Si preguntara en Cádiz que es la resistencia y que es la resiliencia, me dirían que su ciudad tiene 3.000 años de antigüedad y 1.500 de desempleo. Yo, que soy más trágico que carnavalesco, lo explico usando la historia y el género. La resistencia es la historia hasta el siglo XX, la historia de lo masculino. La resiliencia será la Historia a partir del siglo XXI, una Historia que se abrirá a lo femenino. Veámoslo con cuentos y canciones populares.

El redoblar de los tambores ha sido constante en la Historia: guerras de conquista, de reconquista, dinásticas, religiosas, de colonización. Como los malvados duendes Kallikantzaros, hemos cubierto de hachazos el Árbol del Mundo. Una canción popular dice: «Mambrú se fue a la guerra, que dolor, que dolor, que pena (…) Mambrú se ha muerto ya…». Ha sido cantada constantemente a lo largo de la Historia. Una y otra vez. Generación tras generación. Tantas guerras, nos han enseñado a resistir. Luchas de resistencia, movimientos de resistencia, resistencia civil. «No pasarán». Clavarse al suelo para no moverse, mantenerse firme, persistir. Resistir es honrar, reverenciar. Estas son las pistas, de esa palabra y de la Historia a través del tiempo. Claves de muerte, destrucción, sufrimiento. Puro heroísmo sacrificial. Vence quien es capaz de poner encima de la mesa mayor número de muertos. Nadie pregunta: ¿después qué, después cómo? Resistir es testosterona sin ritual ulterior de purificación. Es pasar de la sangre a la fábrica y viceversa.
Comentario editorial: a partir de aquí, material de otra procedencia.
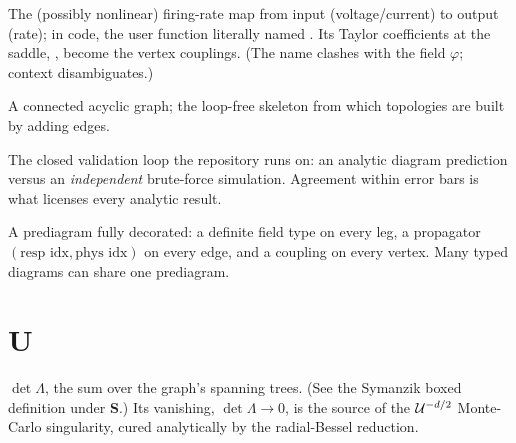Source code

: \begin{description}[leftmargin=0pt,style=nextline]
  \item[Transfer function ($\varphi$)] The (possibly nonlinear) firing-rate map from
        input (voltage/current) to output (rate); in code, the user function literally
        named . Its Taylor coefficients at the saddle,
        , become the vertex couplings. (The name clashes
        with the field $\varphi$; context disambiguates.)

  \item[Tree] A connected acyclic graph; the loop-free skeleton from which
        topologies are built by adding edges.

  \item[Trust chain] The closed validation loop the repository runs on: an analytic
        diagram prediction versus an \emph{independent} brute-force simulation.
        Agreement within error bars is what licenses every analytic result.

  \item[Typed diagram (\code{TypedDiagram})] A prediagram fully decorated: a definite
        field type on every leg, a propagator $(\text{resp idx},\text{phys idx})$ on
        every edge, and a coupling on every vertex. Many typed diagrams can share one
        prediagram.

\end{description}

\section*{U}
\begin{description}[leftmargin=0pt,style=nextline]

  \item[$\Usym$ (first Symanzik polynomial)] $\det\Lambda$, the sum over the graph's
        spanning trees. (See the Symanzik boxed definition under \textbf{S}.) Its
        vanishing, $\det\Lambda\to 0$, is the source of the $\Usym^{-d/2}$
        Monte-Carlo singularity, cured analytically by the radial-Bessel reduction.

\end{description}

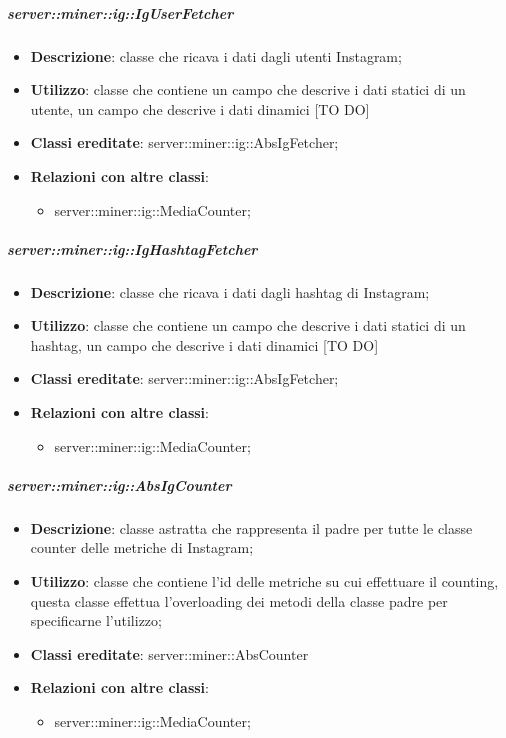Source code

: 	\subparagraph{server::miner::ig::IgUserFetcher} %
		\label{subp:server_miner_ig_IgUserFetcher}
			\begin{itemize}
				\item \textbf{Descrizione}: classe che ricava i dati dagli utenti Instagram;
				\item \textbf{Utilizzo}: classe che contiene un campo che descrive i dati statici di un utente, un campo che descrive i dati dinamici [TO DO]
				\item \textbf{Classi ereditate}: server::miner::ig::AbsIgFetcher;
				\item \textbf{Relazioni con altre classi}:
					\begin{itemize}
						\item server::miner::ig::MediaCounter;
					\end{itemize}
			\end{itemize}

	\subparagraph{server::miner::ig::IgHashtagFetcher} %
		\label{subp:server_miner_ig_IgHashtagFetcher}
			\begin{itemize}
				\item \textbf{Descrizione}: classe che ricava i dati dagli hashtag di Instagram;
				\item \textbf{Utilizzo}: classe che contiene un campo che descrive i dati statici di un hashtag, un campo che descrive i dati dinamici [TO DO]
				\item \textbf{Classi ereditate}: server::miner::ig::AbsIgFetcher;
				\item \textbf{Relazioni con altre classi}:
					\begin{itemize}
						\item server::miner::ig::MediaCounter;
					\end{itemize}
			\end{itemize}

	\subparagraph{server::miner::ig::AbsIgCounter} %
		\label{subp:server_miner_ig_AbsIgCounter}
			\begin{itemize}
				\item \textbf{Descrizione}: classe astratta che rappresenta il padre per tutte le classe counter delle metriche di Instagram;
				\item \textbf{Utilizzo}: classe che contiene l’id delle metriche su cui effettuare il counting, questa classe effettua l’overloading dei metodi della classe padre per specificarne l’utilizzo;
				\item \textbf{Classi ereditate}: server::miner::AbsCounter
				\item \textbf{Relazioni con altre classi}:
					\begin{itemize}
						\item server::miner::ig::MediaCounter;
					\end{itemize}
			\end{itemize}


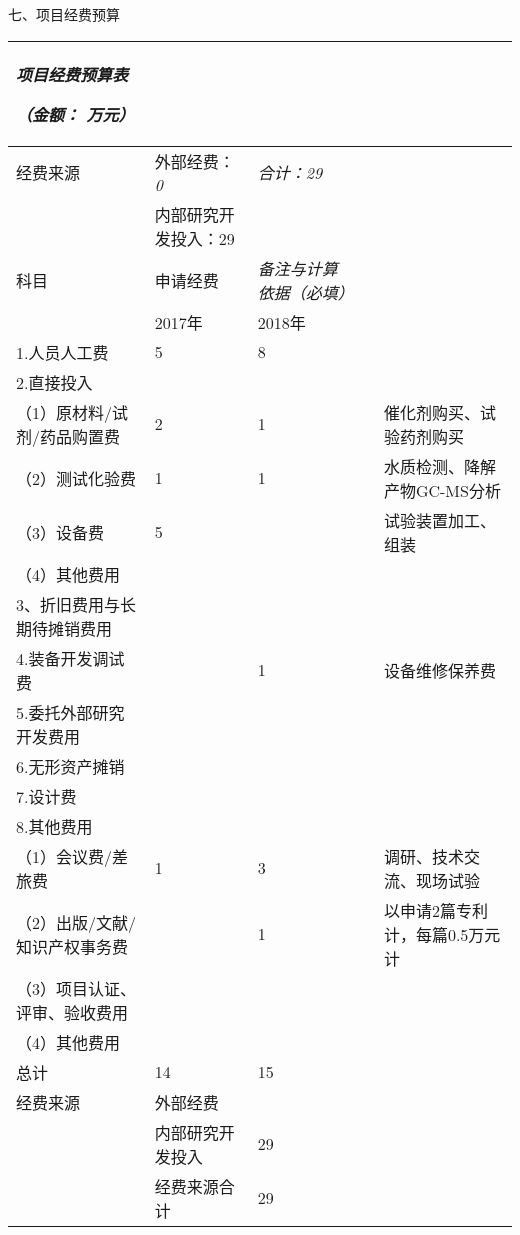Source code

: 七、项目经费预算

\begin{longtable}[]{@{}lllll@{}}
\toprule
\begin{minipage}[b]{0.17\columnwidth}\raggedright
\emph{\textbf{项目经费预算表}}

\emph{（金额： 万元）}\strut
\end{minipage} & \begin{minipage}[b]{0.17\columnwidth}\raggedright
\strut
\end{minipage} & \begin{minipage}[b]{0.17\columnwidth}\raggedright
\strut
\end{minipage} & \begin{minipage}[b]{0.17\columnwidth}\raggedright
\strut
\end{minipage} & \begin{minipage}[b]{0.17\columnwidth}\raggedright
\strut
\end{minipage}\tabularnewline
\midrule
\endhead
经费来源 & 外部经费： \emph{0} & \emph{合计：29} & &\tabularnewline
& 内部研究开发投入：29 & & &\tabularnewline
科目 & 申请经费 & \emph{备注与计算依据（必填）} & &\tabularnewline
& 2017年 & 2018年 & &\tabularnewline
1.人员人工费 & 5 & 8 & &\tabularnewline
2.直接投入 & & & &\tabularnewline
（1）原材料/试剂/药品购置费 & 2 & 1 & &
催化剂购买、试验药剂购买\tabularnewline
（2）测试化验费 & 1 & 1 & & 水质检测、降解产物GC-MS分析\tabularnewline
（3）设备费 & 5 & & & 试验装置加工、组装\tabularnewline
（4）其他费用 & & & &\tabularnewline
3、折旧费用与长期待摊销费用 & & & &\tabularnewline
4.装备开发调试费 & & 1 & & 设备维修保养费\tabularnewline
5.委托外部研究开发费用 & & & &\tabularnewline
6.无形资产摊销 & & & &\tabularnewline
7.设计费 & & & &\tabularnewline
8.其他费用 & & & &\tabularnewline
（1）会议费/差旅费 & 1 & 3 & & 调研、技术交流、现场试验\tabularnewline
（2）出版/文献/知识产权事务费 & & 1 & &
以申请2篇专利计，每篇0.5万元计\tabularnewline
（3）项目认证、评审、验收费用 & & & &\tabularnewline
（4）其他费用 & & & &\tabularnewline
总计 & 14 & 15 & &\tabularnewline
经费来源 & 外部经费 & & &\tabularnewline
& 内部研究开发投入 & 29 & &\tabularnewline
& 经费来源合计 & 29 & &\tabularnewline
\bottomrule
\end{longtable}
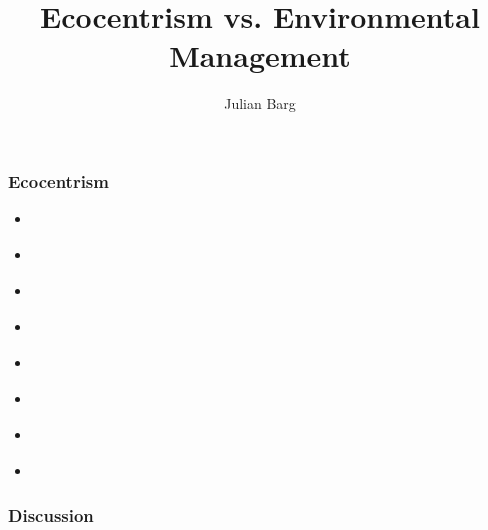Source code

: \documentclass{article}
\title{Ecocentrism vs. Environmental Management}
\author{Julian Barg}
\begin{document}
	\maketitle



	

	

	

	\subsubsection*{Ecocentrism}

	\begin{itemize}
		\item \citet{Purser1995}
		\item \citet{Shrivastava1995}
		\item \citet{Banerjee2003}
		\item \citet{Springett2003}
		\item \citet{Milne2006}
		\item \citet{Banerjee2011}
		\item \citet{Hoffman2015}
		\item \citet{Ergene2020}
	\end{itemize}


	\subsubsection*{Discussion}

\end{document}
Pero el final ya sean golpes de martillo y escoplo sobre las cervicales o soldaditos y bailarinas de plomo, es un final entre cenizas, entre las que no quedan corazones o lentejuelas.

Los redobles de tambor, los gritos de terror, no ahogan el hartazgo de las mujeres por la sangre derramada que nada crea: de la violación como arma de guerra; de las inseminaciones patrióticas por pelotones de soldados, amputados incluidos, para reponer las pérdidas humanas de la guerra, por la falta de hombres en las aldeas, como ocurrió en la URSS tras la II Guerra Mundial; de la humillación, de la vergüenza; del abuso de lavar en el río, de hacer el pan, de buscar agua y leña; de ser privadas de todo, hasta del placer.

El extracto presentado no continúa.